I assume the difference is partly due to the processor architecture (the I3 has only two "real" cores).
Tampering with the scheduler
My program forces the threads to run on one core each (using MSDN SetThreadAffinityMask
).
If the scheduler is left free to allocate the tasks, the gain factor drops from 3,5 to 3,2.
这一点很重要,但是,当独任时,Win7的表率仍然相当好。
synchronization overhead
运行关于“湿”窗口的算法(在坡道外;2个区)对系统电话管理有好的想法。
与代表区的480米相比,需要约7米才能对这个“白色”地区进行测量。
大约为1.5%,包括工作团的同步和计算。 而且,在1024个工作岗位上,这项工作正在同步进行。
我要说的是,完全被忽视。 这可能给所有“诺瓦伊特”的狂热分子提供食物。
optimizing iterations
The way iterations are done is a key factor for optimization.

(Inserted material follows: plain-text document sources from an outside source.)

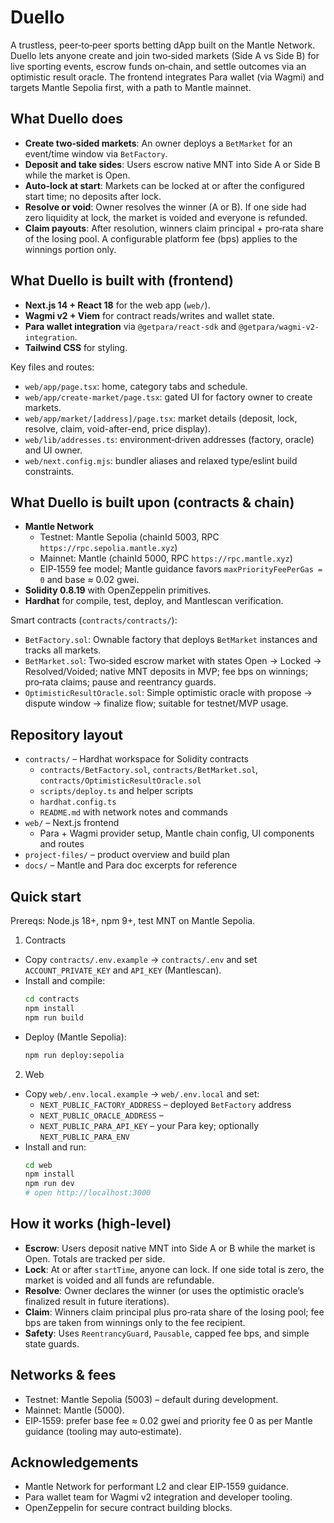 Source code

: # Duello

A trustless, peer‑to‑peer sports betting dApp built on the Mantle Network. Duello lets anyone create and join two‑sided markets (Side A vs Side B) for live sporting events, escrow funds on‑chain, and settle outcomes via an optimistic result oracle. The frontend integrates Para wallet (via Wagmi) and targets Mantle Sepolia first, with a path to Mantle mainnet.


## What Duello does

- __Create two‑sided markets__: An owner deploys a `BetMarket` for an event/time window via `BetFactory`.
- __Deposit and take sides__: Users escrow native MNT into Side A or Side B while the market is Open.
- __Auto‑lock at start__: Markets can be locked at or after the configured start time; no deposits after lock.
- __Resolve or void__: Owner resolves the winner (A or B). If one side had zero liquidity at lock, the market is voided and everyone is refunded.
- __Claim payouts__: After resolution, winners claim principal + pro‑rata share of the losing pool. A configurable platform fee (bps) applies to the winnings portion only.


## What Duello is built with (frontend)

- __Next.js 14 + React 18__ for the web app (`web/`).
- __Wagmi v2 + Viem__ for contract reads/writes and wallet state.
- __Para wallet integration__ via `@getpara/react-sdk` and `@getpara/wagmi-v2-integration`.
- __Tailwind CSS__ for styling.

Key files and routes:
- `web/app/page.tsx`: home, category tabs and schedule.
- `web/app/create-market/page.tsx`: gated UI for factory owner to create markets.
- `web/app/market/[address]/page.tsx`: market details (deposit, lock, resolve, claim, void-after-end, price display).
- `web/lib/addresses.ts`: environment‑driven addresses (factory, oracle) and UI owner.
- `web/next.config.mjs`: bundler aliases and relaxed type/eslint build constraints.


## What Duello is built upon (contracts & chain)

- __Mantle Network__
  - Testnet: Mantle Sepolia (chainId 5003, RPC `https://rpc.sepolia.mantle.xyz`)
  - Mainnet: Mantle (chainId 5000, RPC `https://rpc.mantle.xyz`)
  - EIP‑1559 fee model; Mantle guidance favors `maxPriorityFeePerGas = 0` and base ≈ 0.02 gwei.
- __Solidity 0.8.19__ with OpenZeppelin primitives.
- __Hardhat__ for compile, test, deploy, and Mantlescan verification.

Smart contracts (`contracts/contracts/`):
- `BetFactory.sol`: Ownable factory that deploys `BetMarket` instances and tracks all markets.
- `BetMarket.sol`: Two‑sided escrow market with states Open → Locked → Resolved/Voided; native MNT deposits in MVP; fee bps on winnings; pro‑rata claims; pause and reentrancy guards.
- `OptimisticResultOracle.sol`: Simple optimistic oracle with propose → dispute window → finalize flow; suitable for testnet/MVP usage.


## Repository layout

- `contracts/` – Hardhat workspace for Solidity contracts
  - `contracts/BetFactory.sol`, `contracts/BetMarket.sol`, `contracts/OptimisticResultOracle.sol`
  - `scripts/deploy.ts` and helper scripts
  - `hardhat.config.ts`
  - `README.md` with network notes and commands
- `web/` – Next.js frontend
  - Para + Wagmi provider setup, Mantle chain config, UI components and routes
- `project-files/` – product overview and build plan
- `docs/` – Mantle and Para doc excerpts for reference


## Quick start

Prereqs: Node.js 18+, npm 9+, test MNT on Mantle Sepolia.

1) Contracts
- Copy `contracts/.env.example` → `contracts/.env` and set `ACCOUNT_PRIVATE_KEY` and `API_KEY` (Mantlescan).
- Install and compile:
  ```bash
  cd contracts
  npm install
  npm run build
  ```
- Deploy (Mantle Sepolia):
  ```bash
  npm run deploy:sepolia
  ```

2) Web
- Copy `web/.env.local.example` → `web/.env.local` and set:
  - `NEXT_PUBLIC_FACTORY_ADDRESS` – deployed `BetFactory` address
  - `NEXT_PUBLIC_ORACLE_ADDRESS` –
  - `NEXT_PUBLIC_PARA_API_KEY` – your Para key; optionally `NEXT_PUBLIC_PARA_ENV`
- Install and run:
  ```bash
  cd web
  npm install
  npm run dev
  # open http://localhost:3000
  ```


## How it works (high‑level)

- __Escrow__: Users deposit native MNT into Side A or B while the market is Open. Totals are tracked per side.
- __Lock__: At or after `startTime`, anyone can lock. If one side total is zero, the market is voided and all funds are refundable.
- __Resolve__: Owner declares the winner (or uses the optimistic oracle’s finalized result in future iterations).
- __Claim__: Winners claim principal plus pro‑rata share of the losing pool; fee bps are taken from winnings only to the fee recipient.
- __Safety__: Uses `ReentrancyGuard`, `Pausable`, capped fee bps, and simple state guards.


## Networks & fees

- Testnet: Mantle Sepolia (5003) – default during development.
- Mainnet: Mantle (5000).
- EIP‑1559: prefer base fee ≈ 0.02 gwei and priority fee 0 as per Mantle guidance (tooling may auto‑estimate).



## Acknowledgements

- Mantle Network for performant L2 and clear EIP‑1559 guidance.
- Para wallet team for Wagmi v2 integration and developer tooling.
- OpenZeppelin for secure contract building blocks.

After a few trials, I settled for this method:
static inline unsigned char mandelbrot_pixel(double x0, double y0)
{
register double x = x0;
register double y = y0;
register double x2 = x * x;
register double y2 = y * y;
unsigned iteration = 0;
const int max_iteration = 255;
while (x2 + y2 < 4.0)
{
if (++iteration == max_iteration) break;
y = 2 * x * y + y0;
x = x2 - y2 + x0;
x2 = x * x;
y2 = y * y;
}
return (unsigned char)iteration;
}
净收益: +20%与OP 方法
(register
) 指令没有造成差别,只是为了纠正错误。
killing the tasks after each computation
离开工人的福利金约为计算时间的5%。
butterfly effect
在我的测试案例中,“绝对”命令实际上做得很好,在极端情况下产生30%以上的收益,并且由于最大规模的请求,通常达到10-15%。